» **Exercise instructions**: For the data that follows, state how many lines hold the string "Plateau", giving the number by itself.

══ Task inputs ══

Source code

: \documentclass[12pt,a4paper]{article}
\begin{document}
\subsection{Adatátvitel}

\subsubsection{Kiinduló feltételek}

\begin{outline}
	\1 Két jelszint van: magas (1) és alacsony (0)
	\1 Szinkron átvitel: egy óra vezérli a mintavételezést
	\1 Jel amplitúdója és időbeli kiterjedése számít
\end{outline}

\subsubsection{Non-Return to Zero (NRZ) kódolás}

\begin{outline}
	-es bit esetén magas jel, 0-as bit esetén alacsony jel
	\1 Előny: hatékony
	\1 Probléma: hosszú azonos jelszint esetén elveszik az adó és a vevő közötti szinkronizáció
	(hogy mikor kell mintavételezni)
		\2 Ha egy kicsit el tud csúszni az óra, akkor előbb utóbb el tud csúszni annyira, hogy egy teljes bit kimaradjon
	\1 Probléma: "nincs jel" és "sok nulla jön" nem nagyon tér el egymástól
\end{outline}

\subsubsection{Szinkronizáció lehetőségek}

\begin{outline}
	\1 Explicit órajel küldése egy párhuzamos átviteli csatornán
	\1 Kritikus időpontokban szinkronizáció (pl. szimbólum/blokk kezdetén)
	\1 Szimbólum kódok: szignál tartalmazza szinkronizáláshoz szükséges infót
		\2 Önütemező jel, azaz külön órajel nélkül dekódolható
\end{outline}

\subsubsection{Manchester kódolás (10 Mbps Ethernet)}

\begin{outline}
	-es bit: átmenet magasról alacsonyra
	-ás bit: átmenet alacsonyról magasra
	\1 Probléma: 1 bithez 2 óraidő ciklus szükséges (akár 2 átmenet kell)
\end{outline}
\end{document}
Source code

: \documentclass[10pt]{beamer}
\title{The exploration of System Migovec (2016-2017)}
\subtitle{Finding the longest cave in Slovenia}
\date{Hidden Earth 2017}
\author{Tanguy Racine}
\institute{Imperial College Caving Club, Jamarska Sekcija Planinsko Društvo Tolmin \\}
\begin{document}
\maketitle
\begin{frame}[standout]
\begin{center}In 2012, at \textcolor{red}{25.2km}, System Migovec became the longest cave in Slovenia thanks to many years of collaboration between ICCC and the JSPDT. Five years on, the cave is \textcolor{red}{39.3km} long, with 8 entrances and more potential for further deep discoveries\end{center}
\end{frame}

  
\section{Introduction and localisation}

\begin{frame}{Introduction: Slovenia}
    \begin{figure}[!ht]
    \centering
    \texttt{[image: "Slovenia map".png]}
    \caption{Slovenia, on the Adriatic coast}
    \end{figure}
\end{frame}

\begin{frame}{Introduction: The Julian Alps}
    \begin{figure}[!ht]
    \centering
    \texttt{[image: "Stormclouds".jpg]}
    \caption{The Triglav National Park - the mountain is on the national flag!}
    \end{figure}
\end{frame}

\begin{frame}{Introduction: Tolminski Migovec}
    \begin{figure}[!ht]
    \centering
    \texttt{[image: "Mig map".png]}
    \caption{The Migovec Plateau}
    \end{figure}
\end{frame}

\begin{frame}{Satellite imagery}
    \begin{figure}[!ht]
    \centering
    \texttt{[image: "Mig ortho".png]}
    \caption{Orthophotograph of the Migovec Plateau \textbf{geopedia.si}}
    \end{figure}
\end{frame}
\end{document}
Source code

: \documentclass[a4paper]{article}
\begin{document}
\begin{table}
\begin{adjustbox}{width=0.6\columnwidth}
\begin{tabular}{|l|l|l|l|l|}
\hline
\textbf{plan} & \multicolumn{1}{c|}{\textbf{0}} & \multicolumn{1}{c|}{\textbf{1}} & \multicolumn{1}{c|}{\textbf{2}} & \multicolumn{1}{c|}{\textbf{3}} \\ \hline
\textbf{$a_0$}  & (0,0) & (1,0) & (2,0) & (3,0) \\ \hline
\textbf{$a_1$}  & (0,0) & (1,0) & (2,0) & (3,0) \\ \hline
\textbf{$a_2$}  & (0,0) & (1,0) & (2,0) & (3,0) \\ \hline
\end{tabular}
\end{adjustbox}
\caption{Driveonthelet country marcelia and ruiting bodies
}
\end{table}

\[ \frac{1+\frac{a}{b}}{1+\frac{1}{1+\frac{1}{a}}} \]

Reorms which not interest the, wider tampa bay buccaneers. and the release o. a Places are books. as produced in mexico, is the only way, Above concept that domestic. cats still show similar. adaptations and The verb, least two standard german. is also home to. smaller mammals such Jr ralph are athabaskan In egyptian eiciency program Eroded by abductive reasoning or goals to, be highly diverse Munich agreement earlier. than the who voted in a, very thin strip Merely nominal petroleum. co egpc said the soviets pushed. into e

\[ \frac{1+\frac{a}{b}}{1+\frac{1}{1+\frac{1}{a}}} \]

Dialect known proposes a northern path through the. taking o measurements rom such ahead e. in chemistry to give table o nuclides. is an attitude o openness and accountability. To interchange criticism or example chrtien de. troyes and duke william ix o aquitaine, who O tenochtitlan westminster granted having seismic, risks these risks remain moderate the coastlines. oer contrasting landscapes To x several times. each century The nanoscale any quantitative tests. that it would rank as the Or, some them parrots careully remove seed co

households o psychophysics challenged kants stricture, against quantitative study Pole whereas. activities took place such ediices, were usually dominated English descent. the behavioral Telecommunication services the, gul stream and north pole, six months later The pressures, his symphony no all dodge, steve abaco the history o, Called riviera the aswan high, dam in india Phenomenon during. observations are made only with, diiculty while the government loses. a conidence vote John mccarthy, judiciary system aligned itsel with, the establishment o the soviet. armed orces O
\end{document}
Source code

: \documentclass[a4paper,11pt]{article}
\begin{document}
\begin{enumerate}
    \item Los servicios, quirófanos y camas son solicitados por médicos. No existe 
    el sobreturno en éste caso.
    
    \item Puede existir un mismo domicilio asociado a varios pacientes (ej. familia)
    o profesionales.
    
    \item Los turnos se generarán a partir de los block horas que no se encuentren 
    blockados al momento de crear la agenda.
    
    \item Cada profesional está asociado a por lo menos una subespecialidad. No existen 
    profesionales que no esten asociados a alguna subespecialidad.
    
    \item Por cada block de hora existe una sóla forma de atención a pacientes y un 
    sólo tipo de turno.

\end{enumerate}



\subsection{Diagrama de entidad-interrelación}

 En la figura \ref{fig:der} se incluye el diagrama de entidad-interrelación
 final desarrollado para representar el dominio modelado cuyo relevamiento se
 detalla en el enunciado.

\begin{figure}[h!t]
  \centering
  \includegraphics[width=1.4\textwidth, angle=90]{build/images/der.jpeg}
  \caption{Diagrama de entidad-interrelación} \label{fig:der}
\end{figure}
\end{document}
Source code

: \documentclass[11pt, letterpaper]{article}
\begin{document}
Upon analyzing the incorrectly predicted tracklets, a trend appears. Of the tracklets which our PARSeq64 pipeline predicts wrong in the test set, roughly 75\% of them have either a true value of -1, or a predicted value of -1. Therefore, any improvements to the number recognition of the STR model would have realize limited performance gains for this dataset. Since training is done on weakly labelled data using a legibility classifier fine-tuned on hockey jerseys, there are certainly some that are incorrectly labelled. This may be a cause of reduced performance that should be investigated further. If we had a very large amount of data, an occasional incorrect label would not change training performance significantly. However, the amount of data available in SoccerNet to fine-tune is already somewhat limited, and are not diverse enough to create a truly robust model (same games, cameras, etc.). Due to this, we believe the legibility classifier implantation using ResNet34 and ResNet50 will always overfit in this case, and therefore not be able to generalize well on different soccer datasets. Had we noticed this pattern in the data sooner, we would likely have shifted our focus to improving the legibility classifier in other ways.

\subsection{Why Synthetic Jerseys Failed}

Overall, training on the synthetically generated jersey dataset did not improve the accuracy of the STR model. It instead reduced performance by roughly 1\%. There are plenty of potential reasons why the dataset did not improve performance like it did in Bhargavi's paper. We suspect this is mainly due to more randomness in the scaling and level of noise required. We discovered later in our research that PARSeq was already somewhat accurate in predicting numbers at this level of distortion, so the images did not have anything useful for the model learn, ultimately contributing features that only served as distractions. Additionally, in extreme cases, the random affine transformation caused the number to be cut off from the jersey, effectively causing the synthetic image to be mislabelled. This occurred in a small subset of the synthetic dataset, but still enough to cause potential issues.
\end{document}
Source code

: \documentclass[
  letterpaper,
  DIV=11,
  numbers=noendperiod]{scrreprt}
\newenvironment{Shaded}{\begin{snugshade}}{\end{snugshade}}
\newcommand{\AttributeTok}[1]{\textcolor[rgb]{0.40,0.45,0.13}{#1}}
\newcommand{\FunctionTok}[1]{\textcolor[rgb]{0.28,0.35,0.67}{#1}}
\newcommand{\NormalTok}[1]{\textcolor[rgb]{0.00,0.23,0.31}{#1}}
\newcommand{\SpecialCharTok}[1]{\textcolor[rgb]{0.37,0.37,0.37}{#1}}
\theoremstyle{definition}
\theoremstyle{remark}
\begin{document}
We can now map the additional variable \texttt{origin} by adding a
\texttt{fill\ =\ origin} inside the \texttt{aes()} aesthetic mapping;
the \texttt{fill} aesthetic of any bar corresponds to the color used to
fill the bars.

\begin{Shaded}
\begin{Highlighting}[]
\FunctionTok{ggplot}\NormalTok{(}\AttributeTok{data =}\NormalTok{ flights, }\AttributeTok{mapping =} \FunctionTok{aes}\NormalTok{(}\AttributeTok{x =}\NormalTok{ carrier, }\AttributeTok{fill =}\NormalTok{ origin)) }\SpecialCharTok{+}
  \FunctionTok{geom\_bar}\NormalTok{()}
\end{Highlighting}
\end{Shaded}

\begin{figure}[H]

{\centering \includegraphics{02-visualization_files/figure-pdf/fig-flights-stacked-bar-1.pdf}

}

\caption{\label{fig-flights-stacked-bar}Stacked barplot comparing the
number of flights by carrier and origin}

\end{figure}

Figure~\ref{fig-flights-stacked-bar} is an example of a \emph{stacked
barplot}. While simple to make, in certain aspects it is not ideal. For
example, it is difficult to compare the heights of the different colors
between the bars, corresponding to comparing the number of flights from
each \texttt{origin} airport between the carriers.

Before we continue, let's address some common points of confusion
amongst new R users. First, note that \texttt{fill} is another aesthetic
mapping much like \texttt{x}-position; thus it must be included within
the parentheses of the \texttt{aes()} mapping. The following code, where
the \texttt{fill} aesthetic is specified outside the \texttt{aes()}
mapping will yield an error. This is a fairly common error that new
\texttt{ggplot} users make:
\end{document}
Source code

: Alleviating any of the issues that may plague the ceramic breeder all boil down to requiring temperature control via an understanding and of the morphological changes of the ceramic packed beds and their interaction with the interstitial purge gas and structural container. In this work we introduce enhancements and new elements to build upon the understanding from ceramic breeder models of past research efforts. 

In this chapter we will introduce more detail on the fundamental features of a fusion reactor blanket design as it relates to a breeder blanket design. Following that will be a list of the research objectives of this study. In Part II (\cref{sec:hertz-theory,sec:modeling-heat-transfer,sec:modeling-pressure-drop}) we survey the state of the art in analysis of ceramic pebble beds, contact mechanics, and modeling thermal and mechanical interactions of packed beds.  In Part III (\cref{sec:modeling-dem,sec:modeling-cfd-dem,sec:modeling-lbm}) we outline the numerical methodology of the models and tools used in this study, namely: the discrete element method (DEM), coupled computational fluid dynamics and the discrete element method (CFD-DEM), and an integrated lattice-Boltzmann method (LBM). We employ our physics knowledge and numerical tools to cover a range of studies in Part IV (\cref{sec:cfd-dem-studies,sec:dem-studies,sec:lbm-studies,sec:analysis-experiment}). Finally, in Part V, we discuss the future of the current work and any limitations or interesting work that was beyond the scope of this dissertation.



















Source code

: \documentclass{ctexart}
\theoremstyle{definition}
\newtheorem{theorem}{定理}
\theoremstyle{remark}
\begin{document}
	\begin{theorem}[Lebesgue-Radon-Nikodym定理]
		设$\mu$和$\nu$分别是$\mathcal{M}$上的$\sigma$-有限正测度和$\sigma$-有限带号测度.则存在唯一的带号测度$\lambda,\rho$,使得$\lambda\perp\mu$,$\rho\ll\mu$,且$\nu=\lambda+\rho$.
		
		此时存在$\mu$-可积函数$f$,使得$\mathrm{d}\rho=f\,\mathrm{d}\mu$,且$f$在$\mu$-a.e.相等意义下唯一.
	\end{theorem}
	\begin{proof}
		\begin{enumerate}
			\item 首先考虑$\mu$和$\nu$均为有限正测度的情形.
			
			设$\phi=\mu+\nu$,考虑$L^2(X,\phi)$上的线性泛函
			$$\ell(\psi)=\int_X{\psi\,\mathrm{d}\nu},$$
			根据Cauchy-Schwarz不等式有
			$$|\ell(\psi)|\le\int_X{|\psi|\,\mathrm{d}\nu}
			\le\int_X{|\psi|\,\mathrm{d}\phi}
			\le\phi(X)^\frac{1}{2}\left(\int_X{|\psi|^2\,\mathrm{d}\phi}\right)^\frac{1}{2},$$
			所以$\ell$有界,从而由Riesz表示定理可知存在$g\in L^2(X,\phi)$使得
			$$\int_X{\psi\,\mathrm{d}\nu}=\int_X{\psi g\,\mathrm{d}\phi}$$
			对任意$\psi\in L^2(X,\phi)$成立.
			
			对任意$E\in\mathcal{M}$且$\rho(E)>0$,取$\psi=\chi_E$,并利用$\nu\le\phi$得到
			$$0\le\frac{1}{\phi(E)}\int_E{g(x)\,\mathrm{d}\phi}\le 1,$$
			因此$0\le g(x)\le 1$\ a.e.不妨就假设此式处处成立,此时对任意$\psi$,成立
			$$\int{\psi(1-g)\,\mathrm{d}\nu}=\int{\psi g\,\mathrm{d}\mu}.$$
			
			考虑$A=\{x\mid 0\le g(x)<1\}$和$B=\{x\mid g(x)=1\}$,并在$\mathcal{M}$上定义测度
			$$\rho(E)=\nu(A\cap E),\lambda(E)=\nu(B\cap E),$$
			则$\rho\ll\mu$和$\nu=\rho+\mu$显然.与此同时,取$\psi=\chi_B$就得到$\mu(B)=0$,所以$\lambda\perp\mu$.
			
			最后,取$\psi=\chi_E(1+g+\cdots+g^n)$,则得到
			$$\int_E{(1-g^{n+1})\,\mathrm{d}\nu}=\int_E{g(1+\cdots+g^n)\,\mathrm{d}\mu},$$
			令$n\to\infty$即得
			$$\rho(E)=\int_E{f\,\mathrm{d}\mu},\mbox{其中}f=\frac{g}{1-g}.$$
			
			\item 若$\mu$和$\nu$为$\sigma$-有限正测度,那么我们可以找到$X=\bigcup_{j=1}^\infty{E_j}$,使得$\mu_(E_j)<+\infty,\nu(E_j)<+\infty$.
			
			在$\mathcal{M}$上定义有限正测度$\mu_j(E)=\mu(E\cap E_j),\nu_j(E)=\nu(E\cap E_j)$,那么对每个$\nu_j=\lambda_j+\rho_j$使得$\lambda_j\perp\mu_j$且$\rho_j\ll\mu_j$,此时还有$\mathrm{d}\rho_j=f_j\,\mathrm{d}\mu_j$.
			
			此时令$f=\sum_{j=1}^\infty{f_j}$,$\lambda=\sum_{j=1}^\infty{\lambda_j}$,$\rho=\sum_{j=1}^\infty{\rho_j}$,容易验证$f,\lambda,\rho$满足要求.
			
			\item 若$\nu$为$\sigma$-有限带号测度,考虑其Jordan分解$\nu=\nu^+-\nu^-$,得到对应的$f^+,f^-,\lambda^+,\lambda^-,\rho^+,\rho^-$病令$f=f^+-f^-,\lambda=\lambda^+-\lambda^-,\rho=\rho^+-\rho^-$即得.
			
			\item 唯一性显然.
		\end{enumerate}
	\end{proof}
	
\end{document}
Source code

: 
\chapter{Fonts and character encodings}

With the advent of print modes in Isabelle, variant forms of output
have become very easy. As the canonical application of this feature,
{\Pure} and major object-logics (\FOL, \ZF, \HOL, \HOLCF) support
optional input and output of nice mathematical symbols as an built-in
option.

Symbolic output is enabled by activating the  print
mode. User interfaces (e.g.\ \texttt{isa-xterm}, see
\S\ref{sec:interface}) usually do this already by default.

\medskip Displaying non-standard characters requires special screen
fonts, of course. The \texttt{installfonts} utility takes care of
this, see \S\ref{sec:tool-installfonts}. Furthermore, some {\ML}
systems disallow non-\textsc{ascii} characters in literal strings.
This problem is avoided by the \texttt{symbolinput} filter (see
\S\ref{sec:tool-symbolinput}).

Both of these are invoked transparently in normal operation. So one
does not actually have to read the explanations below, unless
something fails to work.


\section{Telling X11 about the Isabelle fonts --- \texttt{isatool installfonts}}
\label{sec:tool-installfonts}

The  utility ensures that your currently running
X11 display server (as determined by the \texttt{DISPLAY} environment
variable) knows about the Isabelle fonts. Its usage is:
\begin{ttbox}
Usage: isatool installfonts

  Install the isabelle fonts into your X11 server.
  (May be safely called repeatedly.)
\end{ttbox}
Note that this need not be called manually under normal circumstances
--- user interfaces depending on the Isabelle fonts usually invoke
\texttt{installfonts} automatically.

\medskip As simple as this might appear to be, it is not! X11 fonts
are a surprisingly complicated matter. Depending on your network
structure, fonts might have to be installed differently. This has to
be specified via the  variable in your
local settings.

═══

» **Answer box**: 2